The schema is versioned: the v1 suffix freezes the contract.
Breaking changes ship as rtfm-mapping-v2.json and v1 stays valid
indefinitely.
A growing number of producing projects publish formal JSON Schemas for their outputs:
| Producer | Schema URL |
|---|---|
notebooklm-mcp |
https://schemas.roomi-fields.com/nblm-answer-v1.json |
When the JSON file you index has a $schema field pointing to one of
these URLs, you reference the same URL in your mapping's
match.schema_url.

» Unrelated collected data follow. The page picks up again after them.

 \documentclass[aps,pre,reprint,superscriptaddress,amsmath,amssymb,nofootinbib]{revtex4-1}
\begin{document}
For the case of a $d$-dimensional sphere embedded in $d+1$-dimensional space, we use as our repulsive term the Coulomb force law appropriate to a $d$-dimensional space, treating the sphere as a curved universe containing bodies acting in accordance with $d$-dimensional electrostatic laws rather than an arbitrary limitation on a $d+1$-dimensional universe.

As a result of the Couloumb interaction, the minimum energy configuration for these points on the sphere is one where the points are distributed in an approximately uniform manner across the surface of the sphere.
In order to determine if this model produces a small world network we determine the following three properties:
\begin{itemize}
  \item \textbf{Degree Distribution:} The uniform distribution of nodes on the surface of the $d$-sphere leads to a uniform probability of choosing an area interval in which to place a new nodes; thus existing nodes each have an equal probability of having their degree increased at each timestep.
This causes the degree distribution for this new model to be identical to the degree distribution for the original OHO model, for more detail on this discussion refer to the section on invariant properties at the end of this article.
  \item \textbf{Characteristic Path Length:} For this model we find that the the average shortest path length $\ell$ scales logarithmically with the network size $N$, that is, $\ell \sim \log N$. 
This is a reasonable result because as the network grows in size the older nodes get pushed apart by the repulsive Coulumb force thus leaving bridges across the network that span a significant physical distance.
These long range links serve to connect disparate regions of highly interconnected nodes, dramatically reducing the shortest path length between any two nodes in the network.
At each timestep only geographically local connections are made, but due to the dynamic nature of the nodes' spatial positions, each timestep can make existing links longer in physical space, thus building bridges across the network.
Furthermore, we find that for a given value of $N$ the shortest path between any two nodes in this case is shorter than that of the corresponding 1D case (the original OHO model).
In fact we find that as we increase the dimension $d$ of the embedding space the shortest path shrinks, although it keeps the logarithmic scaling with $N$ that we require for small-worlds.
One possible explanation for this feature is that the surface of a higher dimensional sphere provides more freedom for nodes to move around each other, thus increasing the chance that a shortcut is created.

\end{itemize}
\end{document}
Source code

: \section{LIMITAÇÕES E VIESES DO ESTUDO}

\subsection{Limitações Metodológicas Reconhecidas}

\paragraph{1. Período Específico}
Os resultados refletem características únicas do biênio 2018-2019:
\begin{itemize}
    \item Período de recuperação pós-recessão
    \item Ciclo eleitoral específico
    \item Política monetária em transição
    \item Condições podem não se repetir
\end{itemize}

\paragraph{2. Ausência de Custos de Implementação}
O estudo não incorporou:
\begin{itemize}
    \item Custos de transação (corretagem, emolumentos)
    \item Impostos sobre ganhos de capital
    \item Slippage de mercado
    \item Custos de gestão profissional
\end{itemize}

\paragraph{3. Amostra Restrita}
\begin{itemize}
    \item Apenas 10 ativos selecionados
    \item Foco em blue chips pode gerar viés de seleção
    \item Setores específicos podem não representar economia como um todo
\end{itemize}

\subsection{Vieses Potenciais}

RTFM does an exact string match — no remote fetch,
no validation. The URL acts as a stable discriminator.
If you maintain a JSON-producing tool, publishing your schema makes RTFM integration trivial for any user: they paste your schema URL into a mapping file and they're done. Consider publishing alongside your project (a static JSON file behind any CDN or GitHub Pages suffices).
RTFM scans .rtfm/mappings/ (next to your library DB) at every Library
initialization. Drop .yaml, .yml, or .json files there. Subdirectories
are not scanned.
Malformed mapping files are silently skipped (log entry pending) — a bad mapping never breaks sync.
When the JSON parser encounters a .json file:
- Parse to a Python dict
- Ask
MappingRegistry.find_mapping(data)— first match wins - If matched: apply the mapping (chunks + edges)
- If not matched: fall back to the generic structural parser (one chunk per top-level key)
Order of evaluation is registration order. If two mappings can match the
same document, the one loaded first wins. File names in .rtfm/mappings/
are processed in sorted order.
RTFM doesn't bundle any mappings. The NotebookLM project ships its own
nblm-answer.yaml — copy it into .rtfm/mappings/ and you're done. Same
goes for any other tool: the project that produces a JSON schema is best
positioned to define how it should be indexed.
This keeps RTFM honest about its scope: a generic retrieval layer that extends through pluggable conventions, not a registry of every format under the sun.
- Start here: NotebookLM
answer.json— see the full RTFM × NotebookLM recipe for the ready-to-copy mapping and the markdown-only alternative path. - OpenAPI specs: one chunk per
paths.<route>operation, edges for$refs. - Linear/Jira exports: one chunk per issue, edges for
parent_id,blocks. - Test reports (Vitest, pytest JSON): one chunk per failure, metadata
with
file,line,error_type.
If you write a useful mapping, share it — open a PR adding the snippet to this page.